ACTIVITY ->
Each line from the one containing "- **Normalization Consistency**: 95%+" through the final line of the records is to be repeated exactly, with no additions.

━━━━━ RECORDS PROVIDED ━━━━━

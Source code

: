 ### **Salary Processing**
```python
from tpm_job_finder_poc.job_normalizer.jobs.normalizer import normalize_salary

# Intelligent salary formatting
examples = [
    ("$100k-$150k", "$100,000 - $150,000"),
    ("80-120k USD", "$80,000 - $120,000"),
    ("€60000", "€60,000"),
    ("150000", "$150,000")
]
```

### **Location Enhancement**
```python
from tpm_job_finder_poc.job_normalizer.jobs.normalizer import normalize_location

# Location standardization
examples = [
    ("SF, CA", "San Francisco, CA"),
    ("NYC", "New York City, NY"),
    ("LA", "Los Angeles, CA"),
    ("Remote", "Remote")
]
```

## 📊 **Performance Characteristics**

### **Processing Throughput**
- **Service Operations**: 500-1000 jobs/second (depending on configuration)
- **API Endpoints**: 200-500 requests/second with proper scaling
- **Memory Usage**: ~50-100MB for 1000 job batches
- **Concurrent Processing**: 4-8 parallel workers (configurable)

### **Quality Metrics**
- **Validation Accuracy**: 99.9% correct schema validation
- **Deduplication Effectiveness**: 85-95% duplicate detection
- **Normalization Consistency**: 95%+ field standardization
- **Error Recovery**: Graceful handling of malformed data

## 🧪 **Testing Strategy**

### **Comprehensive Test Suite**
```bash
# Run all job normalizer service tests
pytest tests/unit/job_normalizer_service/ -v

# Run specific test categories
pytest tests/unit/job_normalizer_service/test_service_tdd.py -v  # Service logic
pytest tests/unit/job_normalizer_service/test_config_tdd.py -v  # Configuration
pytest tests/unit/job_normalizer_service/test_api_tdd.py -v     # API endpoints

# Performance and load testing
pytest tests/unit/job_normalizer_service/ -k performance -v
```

━━━━━

YOUR RESPONSE ->
- **Normalization Consistency**: 95%+ field standardization
- **Error Recovery**: Graceful handling of malformed data

## 🧪 **Testing Strategy**

### **Comprehensive Test Suite**
```bash
# Run all job normalizer service tests
pytest tests/unit/job_normalizer_service/ -v

# Run specific test categories
pytest tests/unit/job_normalizer_service/test_service_tdd.py -v  # Service logic
pytest tests/unit/job_normalizer_service/test_config_tdd.py -v  # Configuration
pytest tests/unit/job_normalizer_service/test_api_tdd.py -v     # API endpoints

# Performance and load testing
pytest tests/unit/job_normalizer_service/ -k performance -v
```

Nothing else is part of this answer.